**Source records**:
'''

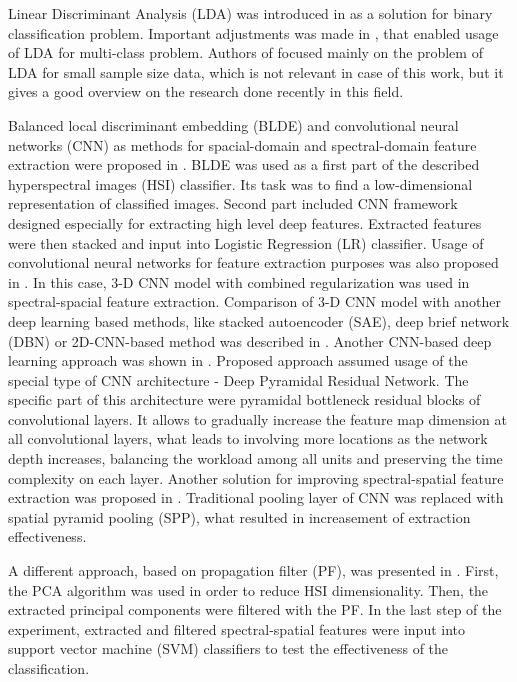 \documentclass[a4paper, 10 pt, conference]{ieeeconf}
\begin{document}
Linear Discriminant Analysis (LDA) was introduced in \cite{LDA} as a solution for binary classification problem. Important adjustments was made in \cite{multi_LDA}, that enabled usage of LDA for multi-class problem. Authors of \cite{LDA_recent} focused mainly on the problem of LDA for small sample size data, which is not relevant in case of this work, but it gives a good overview on the research done recently in this field.

Balanced local discriminant embedding (BLDE) and convolutional neural networks (CNN) as methods for spacial-domain and spectral-domain feature extraction were proposed in \cite{blde-cnn}. BLDE was used as a first part of the described hyperspectral images (HSI) classifier. Its task was to find a low-dimensional representation of classified images. Second part included CNN framework designed especially for extracting high level deep features. Extracted features were then stacked and input into Logistic Regression (LR) classifier. Usage of convolutional neural networks for feature extraction purposes was also proposed in \cite{cnn}. In this case, 3-D CNN model with combined regularization was used in spectral-spacial feature extraction. Comparison of 3-D CNN model with another deep learning based methods, like stacked autoencoder (SAE), deep brief network (DBN) or 2D-CNN-based method was described in \cite{cnn2}. Another CNN-based deep learning approach was shown in \cite{cnn3}. Proposed approach assumed usage of the special type of CNN architecture - Deep Pyramidal Residual Network. The specific part of this architecture were pyramidal bottleneck residual blocks of convolutional layers. It allows to gradually increase the feature map dimension at all convolutional layers, what leads to involving more locations as the network depth increases, balancing the workload among all units and preserving the time complexity on each layer. Another solution for improving spectral-spatial feature extraction was proposed in \cite{cnn4}. Traditional pooling layer of CNN was replaced with spatial pyramid pooling (SPP), what resulted in increasement of extraction effectiveness.

A different approach, based on propagation filter (PF), was presented in \cite{propagation-filter}. First, the PCA algorithm was used in order to reduce HSI dimensionality. Then, the extracted principal components were filtered with the PF. In the last step of the experiment, extracted and filtered spectral-spatial features were input into support vector machine (SVM) classifiers to test the effectiveness of the classification.
\end{document}
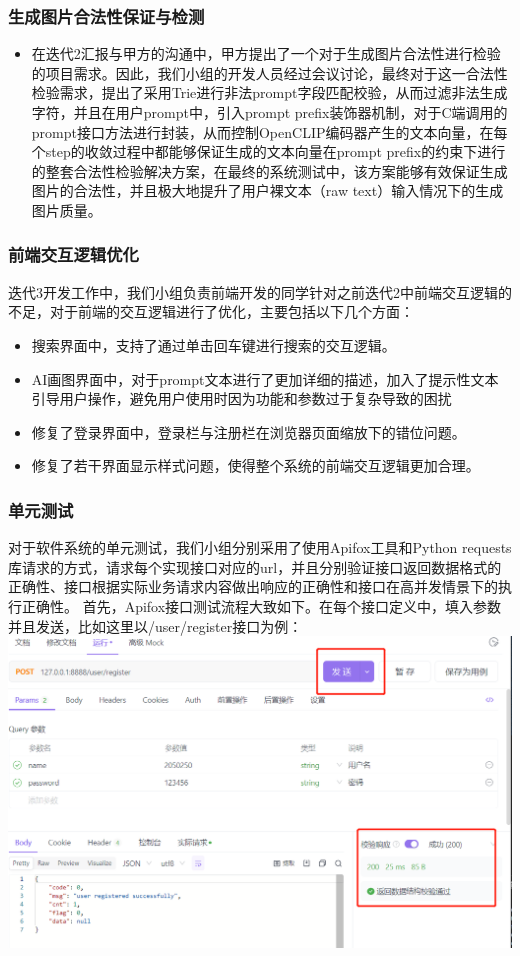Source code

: \begin{frame}
    \frametitle{生成图片合法性保证与检测}
    \begin{itemize}
        \item 在迭代2汇报与甲方的沟通中，甲方提出了一个对于生成图片合法性进行检验的项目需求。因此，我们小组的开发人员经过会议讨论，最终对于这一合法性检验需求，提出了采用Trie进行非法prompt字段匹配校验，从而过滤非法生成字符，并且在用户prompt中，引入prompt prefix装饰器机制，对于C端调用的prompt接口方法进行封装，从而控制OpenCLIP编码器产生的文本向量，在每个step的收敛过程中都能够保证生成的文本向量在prompt prefix的约束下进行的整套合法性检验解决方案，在最终的系统测试中，该方案能够有效保证生成图片的合法性，并且极大地提升了用户裸文本（raw text）输入情况下的生成图片质量。
    \end{itemize}
\end{frame}

\begin{frame}
    \frametitle{前端交互逻辑优化}
    迭代3开发工作中，我们小组负责前端开发的同学针对之前迭代2中前端交互逻辑的不足，对于前端的交互逻辑进行了优化，主要包括以下几个方面：
    \begin{itemize}
        \item 搜索界面中，支持了通过单击回车键进行搜索的交互逻辑。
        \item AI画图界面中，对于prompt文本进行了更加详细的描述，加入了提示性文本引导用户操作，避免用户使用时因为功能和参数过于复杂导致的困扰
        \item 修复了登录界面中，登录栏与注册栏在浏览器页面缩放下的错位问题。
        \item 修复了若干界面显示样式问题，使得整个系统的前端交互逻辑更加合理。
    \end{itemize}
\end{frame}

\begin{frame}
    \frametitle{单元测试}
    对于软件系统的单元测试，我们小组分别采用了使用Apifox工具和Python requests库请求的方式，请求每个实现接口对应的url，并且分别验证接口返回数据格式的正确性、接口根据实际业务请求内容做出响应的正确性和接口在高并发情景下的执行正确性。
    首先，Apifox接口测试流程大致如下。在每个接口定义中，填入参数并且发送，比如这里以/user/register接口为例：
    \includegraphics[width=\textwidth]{contents/figure/user_register.png}
\end{frame}


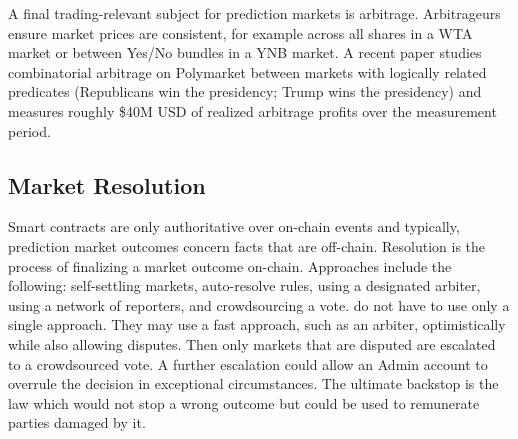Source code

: A final trading-relevant subject for prediction markets is arbitrage. Arbitrageurs ensure market prices are consistent, for example across all shares in a WTA market or between Yes/No bundles in a YNB market. A recent paper studies combinatorial arbitrage on Polymarket between markets with logically related predicates (\eg Republicans win the presidency; Trump wins the presidency) and measures roughly \$40M USD of realized arbitrage profits over the measurement period. 


\subsection{Market Resolution}\label{wf:close}

Smart contracts are only authoritative over on-chain events and typically, prediction market outcomes concern facts that are off-chain. Resolution is the process of finalizing a market outcome on-chain. Approaches include the following: self-settling markets, auto-resolve rules, using a designated arbiter, using a network of reporters, and crowdsourcing a vote. \depms do not have to use only a single approach. They may use a fast approach, such as an arbiter, optimistically while also allowing disputes. Then only markets that are disputed are escalated to a crowdsourced vote. A further escalation could allow an Admin account to overrule the decision in exceptional circumstances. The ultimate backstop is the law which would not stop a wrong outcome but could be used to remunerate parties damaged by it.





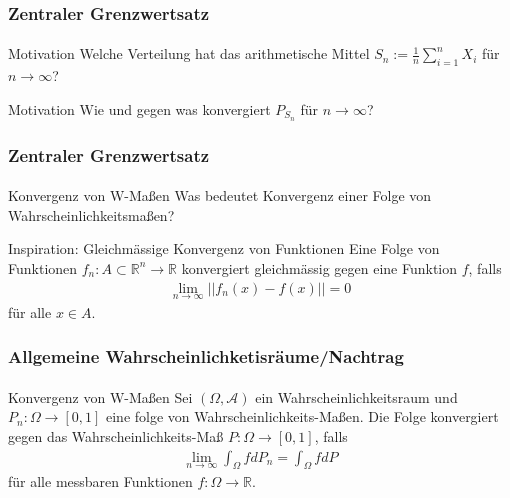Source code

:\documentclass{beamer}
\begin{document}
\begin{frame}
    \frametitle{Zentraler Grenzwertsatz}
\framesubtitle{}

\begin{block}{Motivation}
Welche Verteilung hat das arithmetische Mittel $S_n:= \frac{1}{n} \sum_{i=1}^n X_i$ für $n \to \infty$?
\end{block}
\begin{block}{Motivation}
Wie und gegen was konvergiert $P_{S_n}$ für $n \to \infty$?
\end{block}

 \end{frame}



\begin{frame}
    \frametitle{Zentraler Grenzwertsatz}
\framesubtitle{}

\begin{block}{Konvergenz von W-Maßen}
Was bedeutet Konvergenz einer Folge von Wahrscheinlichkeitsmaßen?
\end{block}
\begin{block}{Inspiration: Gleichmässige Konvergenz von Funktionen}
Eine Folge von Funktionen $f_n: A \subset \mathbb{R}^n \to \mathbb{R}$ konvergiert gleichmässig gegen eine Funktion $f$, falls 
\begin{align*}
\lim_{n \to \infty} ||f_n(x) -f(x) || = 0
\end{align*}
für alle $x \in A$.
\end{block}

 \end{frame}

\begin{frame}
    \frametitle{Allgemeine Wahrscheinlichketisräume/Nachtrag}
\framesubtitle{}

\begin{block}{Konvergenz von W-Maßen}
Sei $(\Omega, \mathcal{A})$ ein Wahrscheinlichkeitsraum und $P_n : \Omega \to [0,1]$ eine folge von Wahrscheinlichkeits-Maßen. Die Folge konvergiert gegen
das Wahrscheinlichkeits-Maß $P: \Omega \to [0,1]$, falls 
\begin{align*}
\lim_{n \to \infty} \int_\Omega f dP_n = \int_\Omega f dP
\end{align*}
für alle messbaren Funktionen $f: \Omega \to \mathbb{R}$.
\end{block}
 \end{frame}
\end{document}
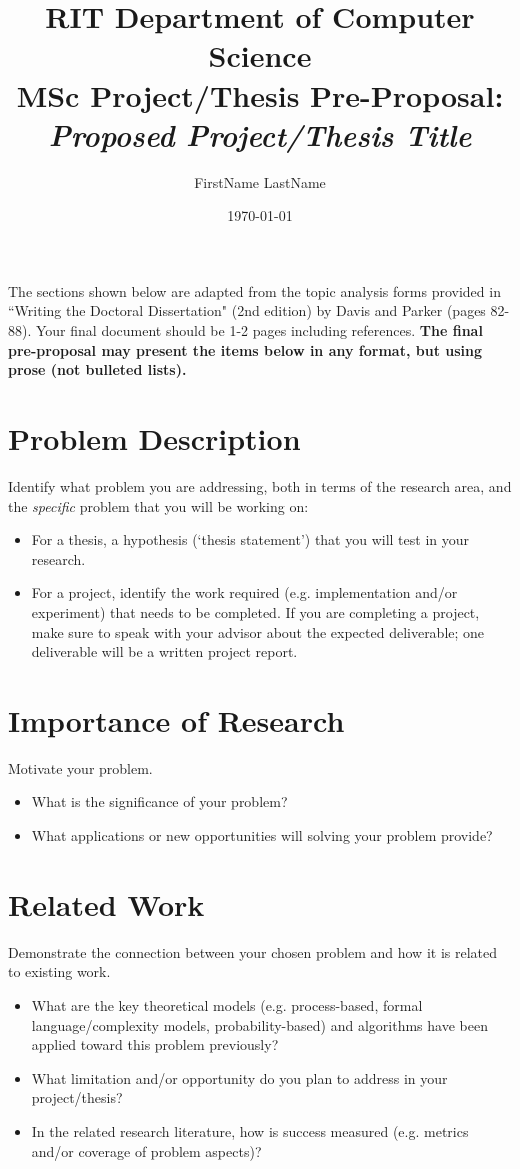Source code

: \documentclass[11pt]{artikel3}
\title{RIT Department of Computer Science\\MSc Project/Thesis Pre-Proposal:\\\emph{Proposed Project/Thesis Title}}
\author{FirstName LastName}
\date{\today}
\begin{document}
\maketitle

The sections shown below are adapted from the topic analysis forms provided in ``Writing the Doctoral Dissertation" (2nd edition) by Davis and Parker (pages 82-88). Your final document should be 1-2 pages including references. {\bf The final pre-proposal may present the items below in any format, but using prose (not bulleted lists).} 

\section{Problem Description}
Identify what problem you are addressing, both in terms of the research area, and the \emph{specific} problem that you will be working on:
\begin{itemize}
	\item For a thesis, a hypothesis (`thesis statement') that you will test in your research.
	\item For a project, identify the work required (e.g. implementation and/or experiment) that needs to be completed. If you are completing a project, make sure to speak with your advisor about the expected deliverable; one deliverable will be a written project report.
\end{itemize}

\section{Importance of Research}
Motivate your problem. 
\begin{itemize}
	\item What is the significance of your problem? 
	\item What applications or new opportunities will solving your problem provide?
\end{itemize}

\section{Related Work}

Demonstrate the connection between your chosen problem and how it is related to existing work. 
\begin{itemize}
	\item What are the key theoretical models (e.g. process-based, formal language/complexity models, probability-based) and algorithms have been applied toward this problem previously? 
	\item What limitation and/or opportunity do you plan to address in your project/thesis?
	\item
In the related research literature, how is success measured (e.g. metrics and/or coverage of problem aspects)?
\end{itemize}
\end{document}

'''

**Exercise**:
Copy out every line from the data above that has "experiment" in it.

**Answer space**:
A different approach, based on propagation filter (PF), was presented in \cite{propagation-filter}. First, the PCA algorithm was used in order to reduce HSI dimensionality. Then, the extracted principal components were filtered with the PF. In the last step of the experiment, extracted and filtered spectral-spatial features were input into support vector machine (SVM) classifiers to test the effectiveness of the classification.
	\item For a project, identify the work required (e.g. implementation and/or experiment) that needs to be completed. If you are completing a project, make sure to speak with your advisor about the expected deliverable; one deliverable will be a written project report.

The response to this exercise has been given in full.